Hacker News new | ask | show | jobs
by ajkjk 3429 days ago
Is there a non-traumatizing way to debug long chains of method calls? I had a lot of trouble with this when I last used Java, a year or so ago.
3 comments

No sure what you mean exactly, but IntelliJ will show ever-expanding expression list to choose from when setting a breakpoint even when they are chained and on a single line as well as displaying return value from last method call. In my experience debugging such method chain is no different to any other debugging bar variables names.
- Don't chain multiple methods in a line. One call per line. IDEs will usually let you set breakpoints per line.

- You can still use intermediate variables for readability

e.g. instead of

    nums.filter((n) => n % 2 == 0).map((n) => n + 2).foreach((n) => print(n))
do:

    nums.filter((n) => n % 2 == 0)
        .map((n) => n + 2)
        .foreach((n) => print(n))
or:

    List<Integer> evens = nums.filter((n) => n % 2 == 0)
    evens.map((n) => n + 2)
        .foreach((n) => print(n))
I think java's problem here is how annoying it is to split these up. For example your example completely split up in java vs haskell:

Java

  IntPredicate even = i -> i % 2 == 0;
  IntUnaryOperator add2 = i -> i + 2;
  UnaryOperator<IntStream> process = s -> s.filter(even).map(add2);
  for (int i in process.apply(numbers)) {
      System.out.println(String.valueOf(i));
  }
Haskell:

  printProcessed  = mapM_ print . process
    where process = map (+2) . filter even
It's even more concise in APL, assuming you know how to read APL.
Good points. I just feel that this is something IDEs really need to solve, without involving work from me. And it might be a limitation of the JDK debugging system (though I imagine it could be shimmed into IDEs either way).

Basically I want to see a "skip to next chained method" button alongside "step" and "step into" and "step over". And maybe another that lets me step to the next iteration of a given chained method as well.

Set a breakpoint in first expression in the function that is being mapped unto?
That's the traumatizing way. Not bad if you have one mapped function. Terrible if you have dozens.

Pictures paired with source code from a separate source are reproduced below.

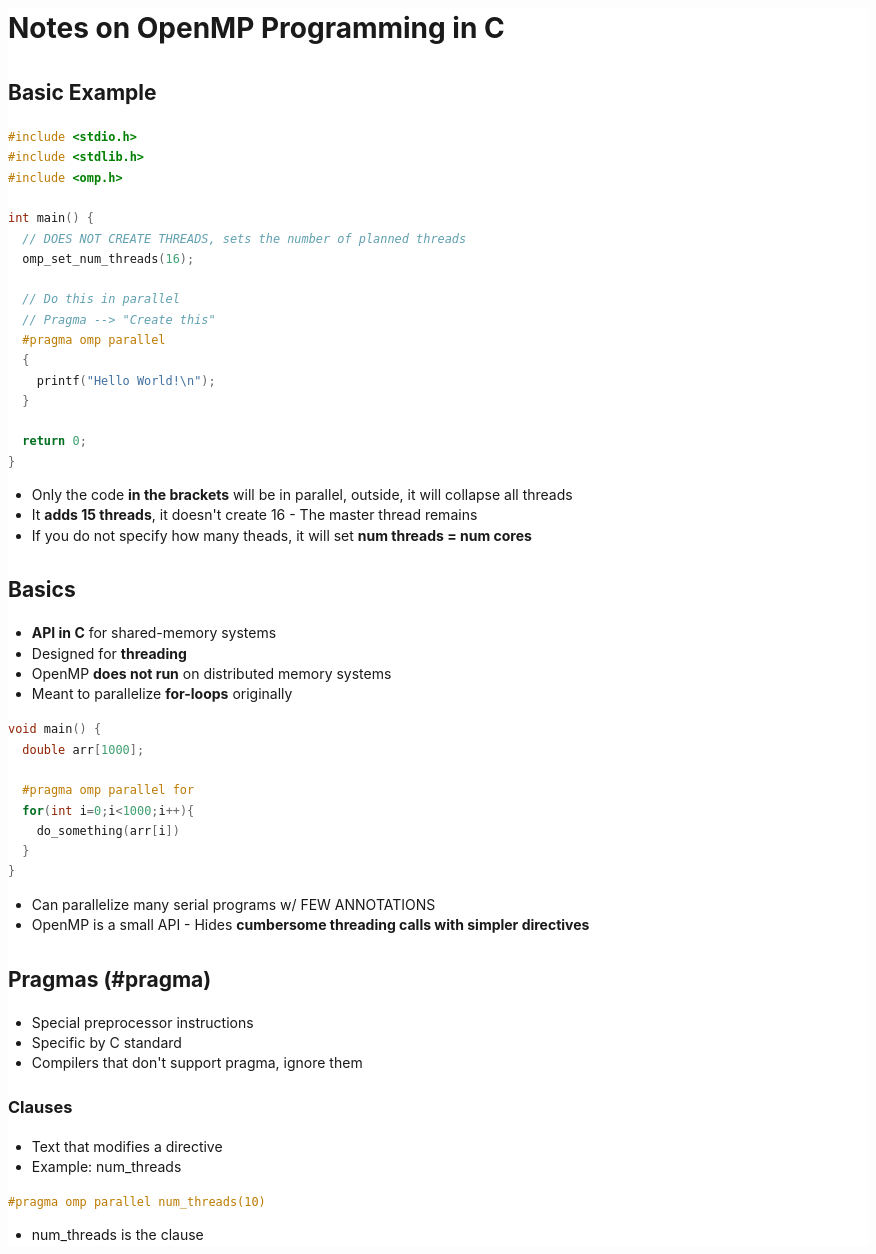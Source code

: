 # Notes on OpenMP Programming in C

## Basic Example
```c
#include <stdio.h>
#include <stdlib.h>
#include <omp.h>

int main() {
  // DOES NOT CREATE THREADS, sets the number of planned threads
  omp_set_num_threads(16);
  
  // Do this in parallel
  // Pragma --> "Create this"
  #pragma omp parallel
  {
    printf("Hello World!\n");
  }
  
  return 0;
}
```
* Only the code **in the brackets** will be in parallel, outside, it will collapse all threads
* It **adds 15 threads**, it doesn't create 16 - The master thread remains
* If you do not specify how many theads, it will set **num threads = num cores**

## Basics
* **API in C** for shared-memory systems
* Designed for **threading**
* OpenMP **does not run** on distributed memory systems
* Meant to parallelize **for-loops** originally
```c
void main() {
  double arr[1000];
  
  #pragma omp parallel for
  for(int i=0;i<1000;i++){
    do_something(arr[i]) 
  }
}
```
* Can parallelize many serial programs w/ FEW ANNOTATIONS
* OpenMP is a small API - Hides **cumbersome threading calls with simpler directives**

## Pragmas (#pragma)
* Special preprocessor instructions
* Specific by C standard
* Compilers that don't support pragma, ignore them
### Clauses
* Text that modifies a directive
* Example: num_threads
```c
#pragma omp parallel num_threads(10)
```
* num_threads is the clause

Stepping through code should not require setting more than one breakpoint - but if I have to find where a set of chained method calls goes wrong I have to breakpoint-binary-search to the problem.

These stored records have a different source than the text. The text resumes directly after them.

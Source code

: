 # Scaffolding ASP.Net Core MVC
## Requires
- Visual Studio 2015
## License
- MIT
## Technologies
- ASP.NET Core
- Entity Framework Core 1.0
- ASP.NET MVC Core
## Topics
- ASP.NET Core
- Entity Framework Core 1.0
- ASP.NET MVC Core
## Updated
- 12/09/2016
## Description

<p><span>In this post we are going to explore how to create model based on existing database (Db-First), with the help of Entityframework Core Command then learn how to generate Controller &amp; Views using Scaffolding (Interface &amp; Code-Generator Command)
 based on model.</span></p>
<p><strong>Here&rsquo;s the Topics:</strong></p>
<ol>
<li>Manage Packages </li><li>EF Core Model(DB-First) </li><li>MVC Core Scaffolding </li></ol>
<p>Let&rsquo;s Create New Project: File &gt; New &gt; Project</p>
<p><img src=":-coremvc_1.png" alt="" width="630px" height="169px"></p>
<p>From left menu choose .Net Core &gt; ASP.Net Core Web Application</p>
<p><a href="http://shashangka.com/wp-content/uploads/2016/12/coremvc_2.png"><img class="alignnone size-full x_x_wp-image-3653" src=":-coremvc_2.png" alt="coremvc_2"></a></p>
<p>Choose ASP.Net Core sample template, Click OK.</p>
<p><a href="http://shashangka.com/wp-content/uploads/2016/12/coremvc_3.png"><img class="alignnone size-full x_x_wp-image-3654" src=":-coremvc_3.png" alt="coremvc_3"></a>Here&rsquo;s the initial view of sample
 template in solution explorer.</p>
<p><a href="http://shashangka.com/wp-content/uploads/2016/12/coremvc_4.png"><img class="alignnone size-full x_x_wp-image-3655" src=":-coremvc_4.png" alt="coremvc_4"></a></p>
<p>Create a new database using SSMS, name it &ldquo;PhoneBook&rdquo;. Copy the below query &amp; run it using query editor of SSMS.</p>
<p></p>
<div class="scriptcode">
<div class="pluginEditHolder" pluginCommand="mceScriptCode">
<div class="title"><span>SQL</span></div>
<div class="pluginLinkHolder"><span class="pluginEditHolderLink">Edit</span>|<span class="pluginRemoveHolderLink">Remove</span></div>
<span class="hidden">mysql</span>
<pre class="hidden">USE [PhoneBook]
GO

When you have "if" statements, you can press "next" repeatedly in Eclipse/IntelliJ/whatever and step through the code. When you use chained method calls you're constantly going into and out of function calls, and all the local variables become return values that you don't ever necessarily get to see in a stack frame, and sometimes you have to step through loads of boilerplate to see the next interesting line of code, even when you're doing something totally simple.

I feel your pain. Having to manually unwind chained calls just to see which one caused the NPE or whatever is obnoxious and kind of defeats the purpose of this style of coding. IDE's really need support for this.
Intellij can drop breakpoints on the Either::map, or in the lambda contained therein. It's really not much different than debugging the if version.
The problem isn't breakpoints so much as stepping through them. You either step through the whole chained method at once, or have to set a breakpoint inside of it. Whereas with loops you can step through loop iterations easily with no additional work.
Honestly, this hasn't been a problem. If I get a bad result I merely figure out where I went from a left to a right (and there will only be one spot where that happened), and debug that function only. I've never had to debug the entire chain from top to bottom, ever.

But if you're really worried, set a breakpoint in each lambda (trivial in IntelliJ) and use continue instead of step over.

Please remove your downvote. You shouldn't use it to disagree with a viable suggestion. Your comment made your argument nicely!

Ok, I agree with you. Someone needs to patch Java and other IDEs to allow breakpoints on periods. Double clicking a dot to set a breakpoint sounds like awesome UX. Why hasn't this been done?

I didn't downvote you.

Breakpoints on periods and the ability to step through them. Honestly if I have to use more than one breakpoint to find a problem because stepping doesn't work, I'm unhappy.